The AVR you have picked are great. For speakers I would look at ELAC (lower budget) or Chane ARX (mid Budget). The Sub is really where you are going to spend your money. Get it right the first time and get two. We do not see people buying an AVR that wish they got a bigger/better model as you can just add an amp to the front sound stage. We do not see people buying speakers that wish they got a bigger/better model as you will love and get use to any quality speaker (as long as it can play to your SPL level in your room). We do see people all the time wishing they got a bigger/better sub or that wish they got two all the time. And this is most people not just bass heads.


----------



## schrammhse (Jul 13, 2016)

Blacklightning said:


> You have a great size room... any pictures.
> 
> I don't have any pictures as the house is currently being built. Will be done in about 4 months.
> 
> ...


Thanks for the advice, it makes sense I will ensure I get a good sub (or two) that will work with the size of my room.


----------



## schrammhse (Jul 13, 2016)

theJman said:


> Syfy flicks tend to have pretty good soundtracks, with a lot of deep bass in parts (I too am a LOTR fan, so I know those very well, but the Star Wars/Trek movies are less to my liking). For speakers check out KEF, Axiom Audio, PSB, Salk Sound and Monitor Audio. They each have a bunch of different series, so they're bound to have something that you and the misses can agree upon. For subwoofers look at Rythmik, HSU Research, Power Sound Audio and Seaton Sound.
> 
> If you want to get something customized Salk and Seaton are two of the best for that. They can provide almost any finish your heart desires, and their products are top notch when it comes to sound quality as well.
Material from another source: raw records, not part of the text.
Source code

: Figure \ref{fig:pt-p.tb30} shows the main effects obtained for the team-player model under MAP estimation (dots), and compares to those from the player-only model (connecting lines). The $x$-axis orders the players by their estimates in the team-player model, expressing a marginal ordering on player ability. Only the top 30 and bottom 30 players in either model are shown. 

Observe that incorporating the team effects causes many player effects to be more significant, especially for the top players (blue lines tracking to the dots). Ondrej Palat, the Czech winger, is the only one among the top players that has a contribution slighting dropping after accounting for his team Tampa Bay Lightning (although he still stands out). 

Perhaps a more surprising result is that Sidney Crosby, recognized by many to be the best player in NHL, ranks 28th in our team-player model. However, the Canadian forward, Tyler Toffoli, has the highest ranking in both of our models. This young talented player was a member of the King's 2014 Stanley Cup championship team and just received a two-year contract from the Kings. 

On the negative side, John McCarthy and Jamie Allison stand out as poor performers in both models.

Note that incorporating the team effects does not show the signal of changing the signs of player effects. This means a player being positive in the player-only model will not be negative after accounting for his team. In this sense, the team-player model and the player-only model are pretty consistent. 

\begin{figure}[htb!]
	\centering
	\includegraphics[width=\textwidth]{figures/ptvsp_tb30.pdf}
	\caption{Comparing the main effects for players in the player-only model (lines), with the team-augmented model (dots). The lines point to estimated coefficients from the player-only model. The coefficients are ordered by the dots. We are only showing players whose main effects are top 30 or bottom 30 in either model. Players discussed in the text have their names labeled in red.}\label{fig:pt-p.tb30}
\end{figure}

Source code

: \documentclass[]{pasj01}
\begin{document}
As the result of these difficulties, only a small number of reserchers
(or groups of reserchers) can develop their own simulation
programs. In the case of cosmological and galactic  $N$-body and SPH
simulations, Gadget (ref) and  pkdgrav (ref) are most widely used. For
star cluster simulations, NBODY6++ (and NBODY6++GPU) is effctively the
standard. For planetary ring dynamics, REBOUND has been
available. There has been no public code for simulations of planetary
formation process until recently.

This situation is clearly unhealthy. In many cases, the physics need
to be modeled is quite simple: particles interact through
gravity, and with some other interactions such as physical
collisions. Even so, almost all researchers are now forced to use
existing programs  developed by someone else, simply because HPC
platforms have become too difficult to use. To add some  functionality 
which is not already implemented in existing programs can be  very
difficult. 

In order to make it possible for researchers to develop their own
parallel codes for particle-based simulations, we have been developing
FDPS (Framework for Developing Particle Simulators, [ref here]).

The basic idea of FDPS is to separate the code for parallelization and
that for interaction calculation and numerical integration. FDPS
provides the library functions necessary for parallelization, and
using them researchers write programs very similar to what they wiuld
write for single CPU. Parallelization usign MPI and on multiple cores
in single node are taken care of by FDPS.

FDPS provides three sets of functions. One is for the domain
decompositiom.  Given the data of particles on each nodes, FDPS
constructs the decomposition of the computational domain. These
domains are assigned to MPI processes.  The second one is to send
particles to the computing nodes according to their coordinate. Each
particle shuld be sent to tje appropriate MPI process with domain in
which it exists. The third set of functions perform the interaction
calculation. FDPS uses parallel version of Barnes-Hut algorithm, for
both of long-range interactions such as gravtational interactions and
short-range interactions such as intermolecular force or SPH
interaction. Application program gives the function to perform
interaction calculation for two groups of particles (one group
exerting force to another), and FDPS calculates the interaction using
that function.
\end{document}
Thanks for the advice and list of things for me to check out. It appears I have some homework to do. One question though I have a friend of mine that has some Bowers and Wilkins speakers in his house. (Not a dedicated HT but a multi use game room) I was talking to him tonight and he told me to look into them. I don't much mentioned about them on this site. Is that brand good for HT or are they mostly a music speaker?


----------



## theJman (Mar 3, 2012)

schrammhse said:


> One question though I have a friend of mine that has some Bowers and Wilkins speakers in his house. (Not a dedicated HT but a multi use game room) I was talking to him tonight and he told me to look into them. I don't much mentioned about them on this site. Is that brand good for HT or are they mostly a music speaker?


Given the quality of most movie soundtracks today I'm not certain there's really a gap between HT and music speakers any longer. If they excel at one they will more than likely excel at the other.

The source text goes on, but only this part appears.